Entries supplied:
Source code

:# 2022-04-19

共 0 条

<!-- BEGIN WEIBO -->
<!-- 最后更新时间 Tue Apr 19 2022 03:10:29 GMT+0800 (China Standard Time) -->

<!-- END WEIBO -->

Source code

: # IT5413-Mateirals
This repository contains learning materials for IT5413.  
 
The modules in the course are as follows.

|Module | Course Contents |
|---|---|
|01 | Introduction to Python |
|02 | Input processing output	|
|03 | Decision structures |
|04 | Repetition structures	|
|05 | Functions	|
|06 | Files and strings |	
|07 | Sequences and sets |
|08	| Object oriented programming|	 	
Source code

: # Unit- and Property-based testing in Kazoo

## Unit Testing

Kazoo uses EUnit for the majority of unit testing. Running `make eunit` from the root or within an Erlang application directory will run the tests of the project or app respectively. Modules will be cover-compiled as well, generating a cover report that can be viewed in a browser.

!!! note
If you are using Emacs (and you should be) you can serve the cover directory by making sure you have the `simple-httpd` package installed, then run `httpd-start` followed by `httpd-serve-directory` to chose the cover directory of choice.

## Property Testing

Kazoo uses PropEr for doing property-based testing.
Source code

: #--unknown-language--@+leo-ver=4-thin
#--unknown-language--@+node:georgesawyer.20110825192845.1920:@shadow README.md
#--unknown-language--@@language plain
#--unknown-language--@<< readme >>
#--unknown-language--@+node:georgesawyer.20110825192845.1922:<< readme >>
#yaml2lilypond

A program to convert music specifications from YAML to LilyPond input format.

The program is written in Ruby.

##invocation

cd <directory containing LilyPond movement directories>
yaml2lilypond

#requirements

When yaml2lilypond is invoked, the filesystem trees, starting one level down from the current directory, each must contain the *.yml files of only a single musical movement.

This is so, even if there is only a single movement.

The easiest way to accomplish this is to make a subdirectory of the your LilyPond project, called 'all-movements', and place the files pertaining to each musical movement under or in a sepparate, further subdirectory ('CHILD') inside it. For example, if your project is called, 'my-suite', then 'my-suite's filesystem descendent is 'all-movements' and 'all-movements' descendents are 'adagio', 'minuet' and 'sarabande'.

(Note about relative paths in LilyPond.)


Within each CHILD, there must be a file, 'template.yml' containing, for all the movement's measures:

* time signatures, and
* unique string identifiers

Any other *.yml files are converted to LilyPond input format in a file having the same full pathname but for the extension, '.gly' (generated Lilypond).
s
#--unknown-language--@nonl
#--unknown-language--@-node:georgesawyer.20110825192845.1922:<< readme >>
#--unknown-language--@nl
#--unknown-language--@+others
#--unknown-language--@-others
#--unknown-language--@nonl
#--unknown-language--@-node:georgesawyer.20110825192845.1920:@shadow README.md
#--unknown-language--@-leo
---
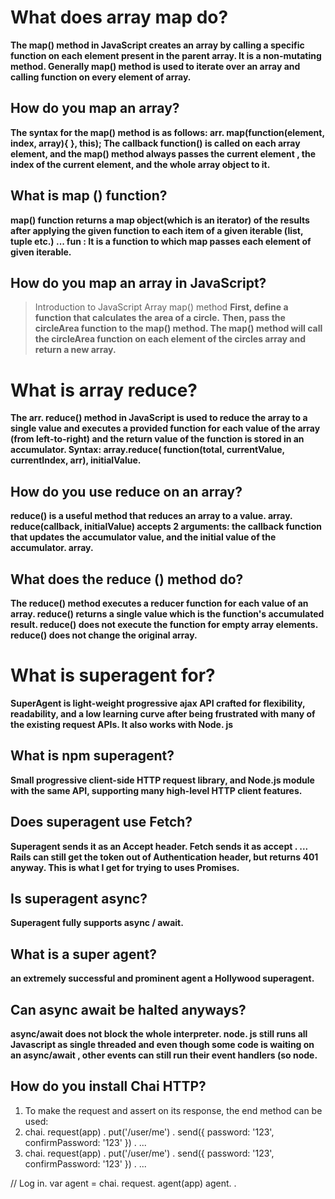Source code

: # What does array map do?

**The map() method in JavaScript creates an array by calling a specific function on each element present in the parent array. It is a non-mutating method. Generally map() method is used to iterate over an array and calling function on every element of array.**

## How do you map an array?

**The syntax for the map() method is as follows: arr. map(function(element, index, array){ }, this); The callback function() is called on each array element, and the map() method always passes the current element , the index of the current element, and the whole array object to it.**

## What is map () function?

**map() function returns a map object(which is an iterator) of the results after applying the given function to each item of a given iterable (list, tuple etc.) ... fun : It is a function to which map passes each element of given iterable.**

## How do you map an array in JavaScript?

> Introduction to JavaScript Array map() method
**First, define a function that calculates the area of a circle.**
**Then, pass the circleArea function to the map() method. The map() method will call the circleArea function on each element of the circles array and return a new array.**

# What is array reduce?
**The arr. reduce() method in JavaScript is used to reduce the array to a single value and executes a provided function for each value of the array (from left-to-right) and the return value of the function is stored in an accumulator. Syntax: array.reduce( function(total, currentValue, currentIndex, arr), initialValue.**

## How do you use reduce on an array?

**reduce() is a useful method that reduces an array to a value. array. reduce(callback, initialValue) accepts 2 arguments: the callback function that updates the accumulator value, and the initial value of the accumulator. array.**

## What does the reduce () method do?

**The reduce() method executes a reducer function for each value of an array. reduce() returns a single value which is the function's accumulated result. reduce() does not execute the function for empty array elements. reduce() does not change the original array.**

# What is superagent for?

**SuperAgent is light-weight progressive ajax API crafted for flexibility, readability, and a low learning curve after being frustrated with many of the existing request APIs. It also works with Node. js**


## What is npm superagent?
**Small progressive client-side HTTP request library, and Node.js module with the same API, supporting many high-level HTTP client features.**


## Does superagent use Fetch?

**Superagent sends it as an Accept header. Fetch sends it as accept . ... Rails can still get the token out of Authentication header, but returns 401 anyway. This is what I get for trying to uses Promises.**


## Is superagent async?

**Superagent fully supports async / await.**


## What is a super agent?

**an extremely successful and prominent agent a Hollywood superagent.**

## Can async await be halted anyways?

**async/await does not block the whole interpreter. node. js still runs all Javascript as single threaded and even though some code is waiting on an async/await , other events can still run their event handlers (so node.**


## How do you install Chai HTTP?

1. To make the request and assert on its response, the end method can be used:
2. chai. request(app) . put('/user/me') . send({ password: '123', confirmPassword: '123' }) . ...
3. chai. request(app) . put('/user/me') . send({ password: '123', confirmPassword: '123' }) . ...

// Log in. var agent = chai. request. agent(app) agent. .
* * *
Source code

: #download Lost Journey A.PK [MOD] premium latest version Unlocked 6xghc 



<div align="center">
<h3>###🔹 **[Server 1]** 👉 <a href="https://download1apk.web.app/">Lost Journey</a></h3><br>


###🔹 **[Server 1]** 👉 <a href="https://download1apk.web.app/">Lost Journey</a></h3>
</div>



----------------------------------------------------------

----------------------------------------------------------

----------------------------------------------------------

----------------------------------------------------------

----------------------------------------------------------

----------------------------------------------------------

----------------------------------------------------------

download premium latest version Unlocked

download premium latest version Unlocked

Work to complete: What you give back should be exactly the lines of the data above from the line with "2. chai. request(app)" through the line with "agent(app) agent. .", both of those included, and nothing more.

Finished exercise:
2. chai. request(app) . put('/user/me') . send({ password: '123', confirmPassword: '123' }) . ...
3. chai. request(app) . put('/user/me') . send({ password: '123', confirmPassword: '123' }) . ...

// Log in. var agent = chai. request. agent(app) agent. .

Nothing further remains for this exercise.